Start of Records shown

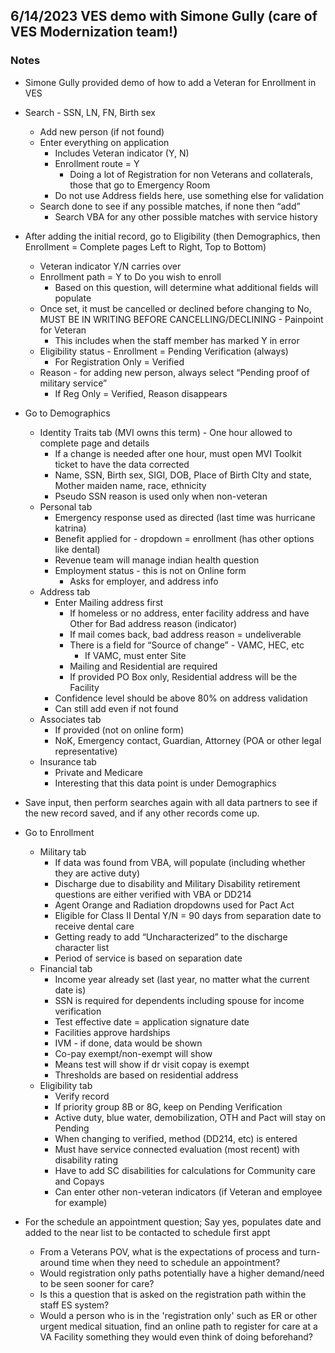 ## 6/14/2023 VES demo with Simone Gully (care of VES Modernization team!)

### Notes
- Simone Gully provided demo of how to add a Veteran for Enrollment in VES

- Search - SSN, LN, FN, Birth sex
     - Add new person (if not found)
     - Enter everything on application
          - Includes Veteran indicator (Y, N)
          - Enrollment route = Y
               - Doing a lot of Registration for non Veterans and collaterals, those that go to Emergency Room
          - Do not use Address fields here, use something else for validation
     - Search done to see if any possible matches, if none then “add”
          - Search VBA for any other possible matches with service history

- After adding the initial record, go to Eligibility (then Demographics, then Enrollment = Complete pages Left to Right, Top to Bottom)
     - Veteran indicator Y/N carries over
     - Enrollment path = Y to Do you wish to enroll
          - Based on this question, will determine what additional fields will populate
     - Once set, it must be cancelled or declined before changing to No, MUST BE IN WRITING BEFORE CANCELLING/DECLINING - Painpoint for Veteran
          - This includes when the staff member has marked Y in error
     - Eligibility status - Enrollment = Pending Verification (always)
          - For Registration Only = Verified
     - Reason - for adding new person, always select “Pending proof of military service”
          - If Reg Only = Verified, Reason disappears
- Go to Demographics
     - Identity Traits tab (MVI owns this term) - One hour allowed to complete page and details
          - If a change is needed after one hour, must open MVI Toolkit ticket to have the data corrected
          - Name, SSN, Birth sex, SIGI, DOB, Place of Birth CIty and state, Mother maiden name, race, ethnicity
          - Pseudo SSN reason is used only when non-veteran
     - Personal tab
          - Emergency response used as directed (last time was hurricane katrina)
          - Benefit applied for - dropdown = enrollment (has other options like dental)
          - Revenue team will manage indian health question
          - Employment status - this is not on Online form
               - Asks for employer, and address info
     - Address tab
          - Enter Mailing address first
               - If homeless or no address, enter facility address and have Other for Bad address reason (indicator)
               - If mail comes back, bad address reason = undeliverable
               - There is a field for “Source of change” - VAMC, HEC, etc
                    - If VAMC, must enter Site
               - Mailing and Residential are required
               - If provided PO Box only, Residential address will be the Facility
          - Confidence level should be above 80% on address validation
          - Can still add even if not found
     - Associates tab
          - If provided (not on online form)
          - NoK, Emergency contact, Guardian, Attorney (POA or other legal representative)
     - Insurance tab
          - Private and Medicare
          - Interesting that this data point is under Demographics
- Save input, then perform searches again with all data partners to see if the new record saved, and if any other records come up.
- Go to Enrollment
     - Military tab
          - If data was found from VBA, will populate (including whether they are active duty)
          - Discharge due to disability and Military Disability retirement questions are either verified with VBA or DD214
          - Agent Orange and Radiation dropdowns used for Pact Act
          - Eligible for Class II Dental Y/N = 90 days from separation date to receive dental care
          - Getting ready to add “Uncharacterized” to the discharge character list
          - Period of service is based on separation date
     - Financial tab
          - Income year already set (last year, no matter what the current date is)
          - SSN is required for dependents including spouse for income verification
          - Test effective date = application signature date
          - Facilities approve hardships
          - IVM - if done, data would be shown
          - Co-pay exempt/non-exempt will show
          - Means test will show if dr visit copay is exempt
          - Thresholds are based on residential address
     - Eligibility tab
          - Verify record
          - If priority group 8B or 8G, keep on Pending Verification
          - Active duty, blue water, demobilization, OTH and Pact will stay on Pending
          - When changing to verified, method (DD214, etc) is entered
          - Must have service connected evaluation (most recent) with disability rating
          - Have to add SC disabilities for calculations for Community care and Copays
          - Can enter other non-veteran indicators (if Veteran and employee for example)

- For the schedule an appointment question; Say yes, populates date and added to the near list to be contacted to schedule first appt
     - From a Veterans POV, what is the expectations of process and turn-around time when they need to schedule an appointment?
     - Would registration only paths potentially have a higher demand/need to be seen sooner for care?
     - Is this a question that is asked on the registration path within the staff ES system?
     - Would a person who is in the 'registration only' such as ER or other urgent medical situation, find an online path to register for care at a VA Facility something they would even think of doing beforehand?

End of Records shown

● **What to do**: Return, with no change at all, every line in the entries above from the line containing "- Do not use" through the line containing "- Revenue team".

● **Written answer**:
          - Do not use Address fields here, use something else for validation
     - Search done to see if any possible matches, if none then “add”
          - Search VBA for any other possible matches with service history

- After adding the initial record, go to Eligibility (then Demographics, then Enrollment = Complete pages Left to Right, Top to Bottom)
     - Veteran indicator Y/N carries over
     - Enrollment path = Y to Do you wish to enroll
          - Based on this question, will determine what additional fields will populate
     - Once set, it must be cancelled or declined before changing to No, MUST BE IN WRITING BEFORE CANCELLING/DECLINING - Painpoint for Veteran
          - This includes when the staff member has marked Y in error
     - Eligibility status - Enrollment = Pending Verification (always)
          - For Registration Only = Verified
     - Reason - for adding new person, always select “Pending proof of military service”
          - If Reg Only = Verified, Reason disappears
- Go to Demographics
     - Identity Traits tab (MVI owns this term) - One hour allowed to complete page and details
          - If a change is needed after one hour, must open MVI Toolkit ticket to have the data corrected
          - Name, SSN, Birth sex, SIGI, DOB, Place of Birth CIty and state, Mother maiden name, race, ethnicity
          - Pseudo SSN reason is used only when non-veteran
     - Personal tab
          - Emergency response used as directed (last time was hurricane katrina)
          - Benefit applied for - dropdown = enrollment (has other options like dental)
          - Revenue team will manage indian health question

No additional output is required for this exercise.